*** Data under study ***

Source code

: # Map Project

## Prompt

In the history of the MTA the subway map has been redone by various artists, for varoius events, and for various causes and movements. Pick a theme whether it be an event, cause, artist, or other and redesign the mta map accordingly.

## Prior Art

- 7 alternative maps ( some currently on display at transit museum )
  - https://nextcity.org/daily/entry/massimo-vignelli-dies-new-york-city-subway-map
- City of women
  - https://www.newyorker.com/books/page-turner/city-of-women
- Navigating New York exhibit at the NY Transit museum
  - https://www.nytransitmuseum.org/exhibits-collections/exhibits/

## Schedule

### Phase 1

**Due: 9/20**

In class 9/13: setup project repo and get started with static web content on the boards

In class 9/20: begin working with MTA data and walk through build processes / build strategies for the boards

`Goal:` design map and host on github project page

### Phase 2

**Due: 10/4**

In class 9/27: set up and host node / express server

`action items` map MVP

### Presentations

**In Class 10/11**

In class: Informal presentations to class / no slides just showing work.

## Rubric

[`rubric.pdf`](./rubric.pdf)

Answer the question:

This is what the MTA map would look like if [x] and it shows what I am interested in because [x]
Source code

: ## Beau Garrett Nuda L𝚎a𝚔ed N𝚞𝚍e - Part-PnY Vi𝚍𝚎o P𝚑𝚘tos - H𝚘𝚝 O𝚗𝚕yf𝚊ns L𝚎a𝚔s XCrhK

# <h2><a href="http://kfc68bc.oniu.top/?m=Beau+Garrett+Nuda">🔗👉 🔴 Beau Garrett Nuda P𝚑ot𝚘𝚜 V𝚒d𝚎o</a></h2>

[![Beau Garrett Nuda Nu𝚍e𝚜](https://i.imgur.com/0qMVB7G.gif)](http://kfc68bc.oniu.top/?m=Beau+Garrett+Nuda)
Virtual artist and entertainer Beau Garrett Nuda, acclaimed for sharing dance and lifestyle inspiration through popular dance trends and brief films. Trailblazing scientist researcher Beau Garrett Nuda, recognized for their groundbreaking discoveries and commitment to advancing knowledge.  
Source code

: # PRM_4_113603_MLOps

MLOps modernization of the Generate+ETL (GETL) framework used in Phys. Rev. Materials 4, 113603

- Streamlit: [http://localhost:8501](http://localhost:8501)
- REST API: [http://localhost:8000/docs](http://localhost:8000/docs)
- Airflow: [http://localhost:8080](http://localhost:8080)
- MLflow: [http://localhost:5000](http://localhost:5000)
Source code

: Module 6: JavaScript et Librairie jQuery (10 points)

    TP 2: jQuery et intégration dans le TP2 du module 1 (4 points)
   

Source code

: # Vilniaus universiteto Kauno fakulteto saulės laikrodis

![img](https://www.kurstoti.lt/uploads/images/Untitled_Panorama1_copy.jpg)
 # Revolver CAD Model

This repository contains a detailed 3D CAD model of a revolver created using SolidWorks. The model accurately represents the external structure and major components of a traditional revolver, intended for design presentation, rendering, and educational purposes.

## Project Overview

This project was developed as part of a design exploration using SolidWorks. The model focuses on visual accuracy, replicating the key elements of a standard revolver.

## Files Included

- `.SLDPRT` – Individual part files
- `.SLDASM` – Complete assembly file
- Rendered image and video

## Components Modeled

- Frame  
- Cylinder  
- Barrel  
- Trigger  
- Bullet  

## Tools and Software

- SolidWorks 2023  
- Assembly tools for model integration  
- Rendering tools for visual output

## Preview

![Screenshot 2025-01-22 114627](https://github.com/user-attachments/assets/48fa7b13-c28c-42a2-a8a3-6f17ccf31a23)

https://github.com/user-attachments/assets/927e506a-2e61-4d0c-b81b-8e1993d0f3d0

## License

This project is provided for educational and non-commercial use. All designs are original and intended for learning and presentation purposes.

***

* What you will do
When the line with "MLOps modernization of" is reached in the data above, begin copying, and stop after the line with "Complete assembly file"; copy each line exactly, both ends included.

* Output below
MLOps modernization of the Generate+ETL (GETL) framework used in Phys. Rev. Materials 4, 113603

- Streamlit: [http://localhost:8501](http://localhost:8501)
- REST API: [http://localhost:8000/docs](http://localhost:8000/docs)
- Airflow: [http://localhost:8080](http://localhost:8080)
- MLflow: [http://localhost:5000](http://localhost:5000)
Source code

: Module 6: JavaScript et Librairie jQuery (10 points)

    TP 2: jQuery et intégration dans le TP2 du module 1 (4 points)
   

Source code

: # Vilniaus universiteto Kauno fakulteto saulės laikrodis

![img](https://www.kurstoti.lt/uploads/images/Untitled_Panorama1_copy.jpg)
 # Revolver CAD Model

This repository contains a detailed 3D CAD model of a revolver created using SolidWorks. The model accurately represents the external structure and major components of a traditional revolver, intended for design presentation, rendering, and educational purposes.

## Project Overview

This project was developed as part of a design exploration using SolidWorks. The model focuses on visual accuracy, replicating the key elements of a standard revolver.

## Files Included

- `.SLDPRT` – Individual part files
- `.SLDASM` – Complete assembly file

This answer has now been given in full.